__About this task__
Go over the lines below, and when one contains the word "getField", copy it.

(Source texts of formatted documents)
+ + + +

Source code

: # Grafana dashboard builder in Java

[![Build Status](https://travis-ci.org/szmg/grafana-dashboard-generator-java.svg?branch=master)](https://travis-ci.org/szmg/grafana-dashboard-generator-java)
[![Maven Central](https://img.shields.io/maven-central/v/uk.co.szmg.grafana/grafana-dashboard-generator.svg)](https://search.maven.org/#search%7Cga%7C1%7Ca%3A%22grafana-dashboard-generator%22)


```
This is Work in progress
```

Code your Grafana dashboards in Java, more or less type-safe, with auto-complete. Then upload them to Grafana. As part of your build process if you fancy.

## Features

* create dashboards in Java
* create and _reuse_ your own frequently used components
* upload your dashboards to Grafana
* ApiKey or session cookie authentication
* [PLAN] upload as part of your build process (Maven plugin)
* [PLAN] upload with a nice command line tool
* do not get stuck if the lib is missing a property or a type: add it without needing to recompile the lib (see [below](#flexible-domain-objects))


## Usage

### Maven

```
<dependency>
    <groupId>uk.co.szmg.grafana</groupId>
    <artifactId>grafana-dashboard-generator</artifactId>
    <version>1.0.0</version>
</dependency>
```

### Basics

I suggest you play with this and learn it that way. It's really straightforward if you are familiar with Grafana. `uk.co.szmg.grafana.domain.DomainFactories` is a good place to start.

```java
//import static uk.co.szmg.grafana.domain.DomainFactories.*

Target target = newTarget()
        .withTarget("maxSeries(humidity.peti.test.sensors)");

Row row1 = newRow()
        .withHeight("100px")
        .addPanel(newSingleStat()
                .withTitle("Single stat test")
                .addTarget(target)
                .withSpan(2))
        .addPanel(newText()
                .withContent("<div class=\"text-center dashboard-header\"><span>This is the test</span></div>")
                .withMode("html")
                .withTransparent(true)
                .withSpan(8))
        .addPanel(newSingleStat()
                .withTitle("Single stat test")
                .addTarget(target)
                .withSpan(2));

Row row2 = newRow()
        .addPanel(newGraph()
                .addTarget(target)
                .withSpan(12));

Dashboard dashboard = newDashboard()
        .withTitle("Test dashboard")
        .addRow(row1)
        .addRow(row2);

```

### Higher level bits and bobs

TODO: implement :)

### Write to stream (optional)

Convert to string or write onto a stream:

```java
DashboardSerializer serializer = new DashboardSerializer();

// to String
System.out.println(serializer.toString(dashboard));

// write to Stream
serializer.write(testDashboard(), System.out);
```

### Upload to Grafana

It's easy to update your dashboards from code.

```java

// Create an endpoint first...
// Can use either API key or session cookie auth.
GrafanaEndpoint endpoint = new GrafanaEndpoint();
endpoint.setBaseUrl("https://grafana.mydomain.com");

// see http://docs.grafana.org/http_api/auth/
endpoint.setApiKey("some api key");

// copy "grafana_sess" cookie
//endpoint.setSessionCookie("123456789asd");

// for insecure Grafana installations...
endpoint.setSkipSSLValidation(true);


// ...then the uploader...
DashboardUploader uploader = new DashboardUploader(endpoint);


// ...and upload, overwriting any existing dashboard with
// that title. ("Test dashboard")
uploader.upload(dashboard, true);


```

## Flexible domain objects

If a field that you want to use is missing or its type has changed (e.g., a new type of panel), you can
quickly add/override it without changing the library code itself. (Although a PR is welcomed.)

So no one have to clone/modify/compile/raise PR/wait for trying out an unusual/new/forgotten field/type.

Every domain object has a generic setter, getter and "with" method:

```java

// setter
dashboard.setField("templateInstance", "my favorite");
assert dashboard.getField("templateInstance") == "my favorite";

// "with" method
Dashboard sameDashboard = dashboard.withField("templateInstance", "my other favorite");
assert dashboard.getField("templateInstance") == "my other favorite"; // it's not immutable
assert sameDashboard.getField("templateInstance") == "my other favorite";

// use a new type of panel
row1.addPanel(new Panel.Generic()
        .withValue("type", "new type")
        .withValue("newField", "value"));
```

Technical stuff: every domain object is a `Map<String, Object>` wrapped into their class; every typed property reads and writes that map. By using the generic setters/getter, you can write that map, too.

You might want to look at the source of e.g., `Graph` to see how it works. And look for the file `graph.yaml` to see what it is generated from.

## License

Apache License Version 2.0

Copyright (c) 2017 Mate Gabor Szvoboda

+ + + +

__Solved problem__
assert dashboard.getField("templateInstance") == "my favorite";
assert dashboard.getField("templateInstance") == "my other favorite"; // it's not immutable
assert sameDashboard.getField("templateInstance") == "my other favorite";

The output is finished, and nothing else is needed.